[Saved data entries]

━━━━━━━━━━━━━━━━

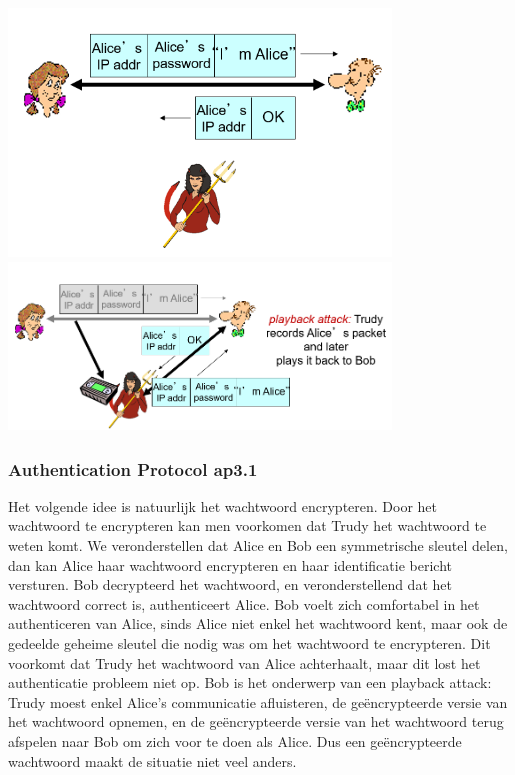 \includegraphics[width=4in]{./img/imghfdst8/hfdst8puntje16.png}\\[1cm]

\includegraphics[width=4in]{./img/imghfdst8/hfdst8puntje17.png}\\[1cm]

\clearpage

\subsubsection{Authentication Protocol ap3.1}

Het volgende idee is natuurlijk het wachtwoord encrypteren. Door het wachtwoord te encrypteren kan men voorkomen dat Trudy het wachtwoord te weten komt. We veronderstellen dat Alice en Bob een symmetrische sleutel delen, dan kan Alice haar wachtwoord encrypteren en haar identificatie bericht versturen. Bob decrypteerd het wachtwoord, en veronderstellend dat het wachtwoord correct is, authenticeert Alice. Bob voelt zich comfortabel in het authenticeren van Alice, sinds Alice niet enkel het wachtwoord kent, maar ook de gedeelde geheime sleutel die nodig was om het wachtwoord te encrypteren.
Dit voorkomt dat Trudy het wachtwoord van Alice achterhaalt, maar dit lost het authenticatie probleem niet op. Bob is het onderwerp van een playback attack: Trudy moest enkel Alice’s communicatie afluisteren, de geëncrypteerde versie van het wachtwoord opnemen, en de geëncrypteerde versie van het wachtwoord terug afspelen naar Bob om zich voor te doen als Alice. Dus een geëncrypteerde wachtwoord maakt de situatie niet veel anders.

━━━━━━━━━━━━━━━━

» WHAT TO PRODUCE: Quote every record above exactly, leaving out any pictures.

» REPLY:
 \includegraphics[width=4in]{./img/imghfdst8/hfdst8puntje16.png}\\[1cm]

\includegraphics[width=4in]{./img/imghfdst8/hfdst8puntje17.png}\\[1cm]

\clearpage

\subsubsection{Authentication Protocol ap3.1}

Het volgende idee is natuurlijk het wachtwoord encrypteren. Door het wachtwoord te encrypteren kan men voorkomen dat Trudy het wachtwoord te weten komt. We veronderstellen dat Alice en Bob een symmetrische sleutel delen, dan kan Alice haar wachtwoord encrypteren en haar identificatie bericht versturen. Bob decrypteerd het wachtwoord, en veronderstellend dat het wachtwoord correct is, authenticeert Alice. Bob voelt zich comfortabel in het authenticeren van Alice, sinds Alice niet enkel het wachtwoord kent, maar ook de gedeelde geheime sleutel die nodig was om het wachtwoord te encrypteren.
Dit voorkomt dat Trudy het wachtwoord van Alice achterhaalt, maar dit lost het authenticatie probleem niet op. Bob is het onderwerp van een playback attack: Trudy moest enkel Alice’s communicatie afluisteren, de geëncrypteerde versie van het wachtwoord opnemen, en de geëncrypteerde versie van het wachtwoord terug afspelen naar Bob om zich voor te doen als Alice. Dus een geëncrypteerde wachtwoord maakt de situatie niet veel anders.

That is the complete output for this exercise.